Planar vs. Rectangular Surface Geometry
Surface Planar Geometry is defined using Cartesian Point Coordinates: a series of X, Y and Z coordinates that capture the position, shape and size of each (Planar) Surface.
Surface Rectangular Geometry captures the same key information (area and position of the Surface relative to the sun and wind). However, it simply uses numerical values for height, width, tilt and orientation.
Planar is more commonly used because it represents the actual form and layout of the building with discrete planar Surfaces. Rectangular is more abstract, which makes it difficult to validate visually, and it also cannot account for things like shading from other Surfaces.
Considering its much wider use we’ll only focus on Surface Planar Geometry.
Space and Surface precision
How exactly do you measure everything?
When moving from an architectural Building Information Model to an Energy Analysis Model, there is more than one way to place and measure Spaces and Surfaces.
This illustration shows how Space Areas, Volumes and Boundary Surfaces could all be defined in a variety of ways - each yielding a slightly different set of measures and coordinates.
The different options for how these elements helps explain part of the plus or minus 5-10% variation in manually authored EAM measures mentioned earlier. If used only for relative comparisons, then these differences can be negligible. However, these differences present an opportunity for inconsistency and a lack of reliable results between different models.
Another example of varying precision relates to capturing more complex architectural features. Within the context of an Energy Analysis Model, even basic features like curved walls or roofs can create somewhat of challenge because of the limitation of Planar Surfaces. Therefore just as Spaces need discretization, so too do complex building features in order to capture all the heat transfer processes effectively.
The illustration below shows how a simple curved wall could be represented in an EAM with either two or seven faceted Boundary Surfaces. The key question here is what level of discretization is enough; the former may well capture overall area effectively, but will round solar shading effects.
Potential variations in Space Boundary Surface faceting
Surface edge precision
Do they need to form an ‘airtight’ seal? No.

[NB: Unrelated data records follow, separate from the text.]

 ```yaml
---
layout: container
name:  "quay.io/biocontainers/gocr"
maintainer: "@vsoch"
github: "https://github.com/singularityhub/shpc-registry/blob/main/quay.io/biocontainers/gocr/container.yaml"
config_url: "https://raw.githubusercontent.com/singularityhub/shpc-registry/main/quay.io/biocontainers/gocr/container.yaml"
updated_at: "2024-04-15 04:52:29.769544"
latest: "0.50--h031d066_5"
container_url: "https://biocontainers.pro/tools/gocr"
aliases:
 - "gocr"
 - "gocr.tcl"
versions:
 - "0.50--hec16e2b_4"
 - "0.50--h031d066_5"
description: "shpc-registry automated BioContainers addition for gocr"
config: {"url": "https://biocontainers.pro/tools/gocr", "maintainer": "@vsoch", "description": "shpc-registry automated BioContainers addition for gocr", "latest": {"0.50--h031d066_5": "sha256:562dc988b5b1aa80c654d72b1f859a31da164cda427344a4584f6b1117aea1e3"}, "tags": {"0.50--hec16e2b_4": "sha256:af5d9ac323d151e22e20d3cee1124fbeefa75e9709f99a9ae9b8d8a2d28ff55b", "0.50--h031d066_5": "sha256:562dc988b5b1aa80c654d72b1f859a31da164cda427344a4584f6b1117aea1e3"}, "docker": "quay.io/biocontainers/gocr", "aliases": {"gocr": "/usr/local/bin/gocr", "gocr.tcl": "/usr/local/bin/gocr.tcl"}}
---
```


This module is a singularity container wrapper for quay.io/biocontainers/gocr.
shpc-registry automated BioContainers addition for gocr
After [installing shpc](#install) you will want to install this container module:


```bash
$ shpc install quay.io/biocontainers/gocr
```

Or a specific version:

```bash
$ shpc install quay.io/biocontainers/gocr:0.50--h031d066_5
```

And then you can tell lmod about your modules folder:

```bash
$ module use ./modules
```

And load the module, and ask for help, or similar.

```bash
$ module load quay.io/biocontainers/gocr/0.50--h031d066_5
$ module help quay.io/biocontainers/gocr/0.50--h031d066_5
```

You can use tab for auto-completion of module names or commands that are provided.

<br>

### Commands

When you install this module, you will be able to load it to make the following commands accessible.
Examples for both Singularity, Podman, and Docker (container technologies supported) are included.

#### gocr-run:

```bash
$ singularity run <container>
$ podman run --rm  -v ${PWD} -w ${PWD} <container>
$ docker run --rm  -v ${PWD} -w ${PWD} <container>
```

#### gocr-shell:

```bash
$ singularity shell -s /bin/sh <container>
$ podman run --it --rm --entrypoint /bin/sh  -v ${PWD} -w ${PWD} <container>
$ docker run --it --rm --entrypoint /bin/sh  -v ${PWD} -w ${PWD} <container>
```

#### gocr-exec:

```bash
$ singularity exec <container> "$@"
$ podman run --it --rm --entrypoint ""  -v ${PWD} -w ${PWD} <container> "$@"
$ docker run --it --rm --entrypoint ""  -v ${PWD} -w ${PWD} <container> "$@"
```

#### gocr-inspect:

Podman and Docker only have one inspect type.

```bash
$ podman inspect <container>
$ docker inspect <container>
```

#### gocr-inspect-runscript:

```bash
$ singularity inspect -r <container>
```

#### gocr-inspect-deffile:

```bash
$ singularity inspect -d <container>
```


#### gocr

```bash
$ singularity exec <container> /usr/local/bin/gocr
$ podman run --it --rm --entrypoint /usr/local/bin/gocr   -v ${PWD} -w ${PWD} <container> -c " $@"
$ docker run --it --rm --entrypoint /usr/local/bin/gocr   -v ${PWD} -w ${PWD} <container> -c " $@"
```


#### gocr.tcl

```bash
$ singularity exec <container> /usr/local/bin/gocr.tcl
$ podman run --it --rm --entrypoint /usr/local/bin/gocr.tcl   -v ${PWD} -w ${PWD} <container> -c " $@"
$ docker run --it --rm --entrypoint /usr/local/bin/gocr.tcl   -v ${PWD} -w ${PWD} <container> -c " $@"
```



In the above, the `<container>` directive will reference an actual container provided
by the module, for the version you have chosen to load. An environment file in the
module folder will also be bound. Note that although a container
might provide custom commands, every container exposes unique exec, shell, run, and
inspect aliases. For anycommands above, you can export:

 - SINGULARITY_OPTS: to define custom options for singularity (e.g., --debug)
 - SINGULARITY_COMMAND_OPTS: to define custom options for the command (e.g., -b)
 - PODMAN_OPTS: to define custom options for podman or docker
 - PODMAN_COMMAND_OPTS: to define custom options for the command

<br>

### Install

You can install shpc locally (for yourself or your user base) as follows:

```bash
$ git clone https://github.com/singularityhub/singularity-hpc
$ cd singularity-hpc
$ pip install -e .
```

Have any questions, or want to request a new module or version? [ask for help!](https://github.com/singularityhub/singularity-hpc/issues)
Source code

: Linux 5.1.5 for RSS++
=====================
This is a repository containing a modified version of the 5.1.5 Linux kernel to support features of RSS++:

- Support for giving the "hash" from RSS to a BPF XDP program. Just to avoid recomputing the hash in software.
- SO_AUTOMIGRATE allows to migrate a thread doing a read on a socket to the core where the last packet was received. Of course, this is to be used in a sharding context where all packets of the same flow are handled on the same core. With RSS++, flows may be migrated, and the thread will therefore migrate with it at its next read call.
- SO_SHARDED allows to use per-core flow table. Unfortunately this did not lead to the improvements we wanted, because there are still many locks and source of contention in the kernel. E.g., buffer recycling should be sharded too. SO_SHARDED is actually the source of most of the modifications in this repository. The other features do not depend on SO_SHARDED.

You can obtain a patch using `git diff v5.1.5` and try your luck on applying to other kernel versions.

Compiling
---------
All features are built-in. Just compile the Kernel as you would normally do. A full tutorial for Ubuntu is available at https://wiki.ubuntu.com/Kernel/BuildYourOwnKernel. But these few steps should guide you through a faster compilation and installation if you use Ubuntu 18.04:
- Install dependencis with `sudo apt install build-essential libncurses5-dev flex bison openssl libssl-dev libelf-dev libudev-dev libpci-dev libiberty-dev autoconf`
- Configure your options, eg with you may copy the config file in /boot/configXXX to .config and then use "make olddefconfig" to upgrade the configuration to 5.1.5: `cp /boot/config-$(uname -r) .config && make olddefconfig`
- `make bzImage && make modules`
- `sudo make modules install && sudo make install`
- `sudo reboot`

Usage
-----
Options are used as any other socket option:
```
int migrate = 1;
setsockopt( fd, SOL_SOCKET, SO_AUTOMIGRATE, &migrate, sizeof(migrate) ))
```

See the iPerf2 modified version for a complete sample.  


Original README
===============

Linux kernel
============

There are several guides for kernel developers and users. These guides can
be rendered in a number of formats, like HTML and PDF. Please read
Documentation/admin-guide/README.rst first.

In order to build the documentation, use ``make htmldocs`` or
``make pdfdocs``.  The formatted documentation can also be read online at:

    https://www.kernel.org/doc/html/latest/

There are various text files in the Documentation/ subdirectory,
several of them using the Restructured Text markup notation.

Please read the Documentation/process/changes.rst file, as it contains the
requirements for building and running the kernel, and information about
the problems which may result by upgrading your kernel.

One particular aspect of Space Boundary Surface precision that is important to mention is that Boundary Surfaces do not actually have to be precisely coincident with one another or form an ‘airtight’ seal and relate precisely to the Space Area and Space Volume. This is contrary to what many have come to believe about Energy Analysis Models.
The reality is that Space Area, Space Volume and Boundary Surfaces are all independent items and this means that Boundary Surfaces can have small gaps between them (or even small overlaps). This is important because airtight boundaries can be difficult or very expensive to determine accurately. In reality, a perfectly “airtight” model will have negligible impact on the reliability of the EAM.

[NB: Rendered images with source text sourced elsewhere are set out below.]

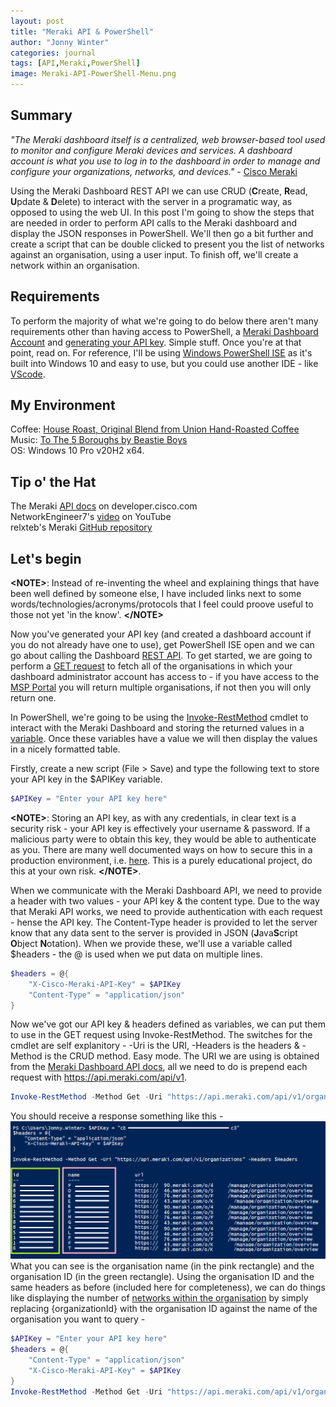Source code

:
 ```yaml
---
layout: post
title: "Meraki API & PowerShell"
author: "Jonny Winter"
categories: journal
tags: [API,Meraki,PowerShell]
image: Meraki-API-PowerShell-Menu.png
---
```


## Summary

*"The Meraki dashboard itself is a centralized, web browser-based tool used to monitor and configure Meraki devices and services. A dashboard account is what you use to log in to the dashboard in order to manage and configure your organizations, networks, and devices."* - [Cisco Meraki](https://documentation.meraki.com/Getting_Started#:~:text=The%20Meraki%20dashboard%20itself%20is,organizations%2C%20networks%2C%20and%20devices)

Using the Meraki Dashboard REST API we can use CRUD (**C**reate, **R**ead, **U**pdate & **D**elete) to interact with the server in a programatic way, as opposed to using the web UI. In this post I'm going to show the steps that are needed in order to perform API calls to the Meraki dashboard and display the JSON responses in PowerShell. We'll then go a bit further and create a script that can be double clicked to present you the list of networks against an organisation, using a user input. To finish off, we'll create a network within an organisation.

## Requirements

To perform the majority of what we're going to do below there aren't many requirements other than having access to PowerShell, a [Meraki Dashboard Account](https://documentation.meraki.com/Getting_Started) and [generating your API key](https://documentation.meraki.com/General_Administration/Other_Topics/The_Cisco_Meraki_Dashboard_API). Simple stuff. Once you're at that point, read on. For reference, I'll be using [Windows PowerShell ISE](https://docs.microsoft.com/en-us/powershell/scripting/windows-powershell/ise/introducing-the-windows-powershell-ise?view=powershell-7.1) as it's built into Windows 10 and easy to use, but you could use another IDE - like [VScode](https://code.visualstudio.com/). 

## My Environment

Coffee: [House Roast, Original Blend from Union Hand-Roasted Coffee](https://unionroasted.com/collections/our-favourite-coffees/products/house-roast-original-blend)
<br>
Music: [To The 5 Boroughs by Beastie Boys](https://open.spotify.com/album/1yw6pIVYjbf9WoLiPkIPJv?si=hFBr1chPQ9GnD48pULQMaQ)
<br>
OS: Windows 10 Pro v20H2 x64.

## Tip o' the Hat

The Meraki [API docs](https://developer.cisco.com/meraki/api-v1/) on developer.cisco.com
<br>
NetworkEngineer7's [video](https://www.youtube.com/watch?v=MTOyge6ZZmg&ab_channel=NetworkEngineer7) on YouTube
<br>
relxteb's Meraki [GitHub repository](https://github.com/relaxteb/Meraki)

## Let's begin

**&lt;NOTE>**: Instead of re-inventing the wheel and explaining things that have been well defined by someone else, I have included links next to some words/technologies/acronyms/protocols that I feel could proove useful to those not yet 'in the know'. **&lt;/NOTE>**

Now you've generated your API key (and created a dashboard account if you do not already have one to use), get PowerShell ISE open and we can go about calling the Dashboard [REST API](https://www.youtube.com/watch?v=7YcW25PHnAA&t=1s&ab_channel=WebConcepts). To get started, we are going to perform a [GET request](https://www.youtube.com/watch?v=guYMSP7JVTA&ab_channel=Telusko) to fetch all of the organisations in which your dashboard administrator account has access to - if you have access to the [MSP Portal](https://documentation.meraki.com/General_Administration/Organizations_and_Networks/Using_the_MSP_Portal_to_Manage_Multiple_Organizations) you will return multiple organisations, if not then you will only return one.

In PowerShell, we're going to be using the [Invoke-RestMethod](https://docs.microsoft.com/en-us/powershell/module/microsoft.powershell.utility/invoke-restmethod?view=powershell-7.1) cmdlet to interact with the Meraki Dashboard and storing the returned values in a [variable](https://docs.microsoft.com/en-us/powershell/module/microsoft.powershell.core/about/about_variables?view=powershell-7.1). Once these variables have a value we will then display the values in a nicely formatted table.

Firstly, create a new script (File > Save) and type the following text to store your API key in the $APIKey variable.
```powershell
$APIKey = "Enter your API key here"
```
**&lt;NOTE>**: Storing an API key, as with any credentials, in clear text is a security risk - your API key is effectively your username & password. If a malicious party were to obtain this key, they would be able to authenticate as you. There are many well documented ways on how to secure this in a production environment, i.e. [here](https://www.freecodecamp.org/news/how-to-securely-store-api-keys-4ff3ea19ebda/). This is a purely educational project, do this at your own risk. **&lt;/NOTE>**.

When we communicate with the Meraki Dashboard API, we need to provide a header with two values - your API key & the content type. Due to the way that Meraki API works, we need to provide authentication with each request - hense the API key. The Content-Type header is provided to let the server know that any data sent to the server is provided in JSON (**J**ava**S**cript **O**bject **N**otation). When we provide these, we'll use a variable called $headers - the @ is used when we put data on multiple lines. 
```powershell
$headers = @{
    "X-Cisco-Meraki-API-Key" = $APIKey
    "Content-Type" = "application/json"
}
```
Now we've got our API key & headers defined as variables, we can put them to use in the GET request using Invoke-RestMethod. The switches for the cmdlet are self explanitory - -Uri is the URI, -Headers is the headers & -Method is the CRUD method. Easy mode. The URI we are using is obtained from the [Meraki Dashboard API docs](https://developer.cisco.com/meraki/api-v1/#!get-organizations), all we need to do is prepend each request with https://api.meraki.com/api/v1.
```powershell
Invoke-RestMethod -Method Get -Uri "https://api.meraki.com/api/v1/organizations" -Headers $Headers
```
You should receive a response something like this - 
<br>
<a href="#"><img alt="Meraki API PowerShell Get Organisations" src="/assets/img/Meraki-API-PowerShell-Get-Organisations.png"/></a>
<br>
What you can see is the organisation name (in the pink rectangle) and the organisation ID (in the green rectangle). Using the organisation ID and the same headers as before (included here for completeness), we can do things like displaying the number of [networks within the organisation](https://developer.cisco.com/meraki/api-v1/#!get-organization-networks) by simply replacing {organizationId} with the organisation ID against the name of the organisation you want to query - 
```powershell
$APIKey = "Enter your API key here"
$headers = @{
    "Content-Type" = "application/json"
    "X-Cisco-Meraki-API-Key" = $APIKey
}
Invoke-RestMethod -Method Get -Uri "https://api.meraki.com/api/v1/organizations/{organizationId}/networks" -Headers $Headers
```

Surfaces with coincident ‘airtight’ vertices (left) vs. non-coincident (right). Both are actually okay.
If this is the opposite of what you have come to believe about Energy Analysis Models from past experience, it’s understandable. Your notions have been shaped by the way many EAM authoring tools work. Most employ some kind of solid or ‘eggshell’ type modeler that combines the definition of Spaces, Surfaces, and their Adjacencies and Type together. When there are gaps in those models, it’s possible that Spaces, Space Types, and Space Adjacencies can be translated wrong to the Energy Analysis Model.
It’s really only ever been the EAM authoring tools that have required airtight boundaries to avoid gaps, slivers or leaks between Surfaces - and not the energy simulation engines or gbXML schema.
Surfaces selected in a conceptual mass model of Autodesk Revit.
Surfaces shown within an EAM created from a detailed BIM model. Exterior walls are shown on the left. Windows and doors are shown on the right.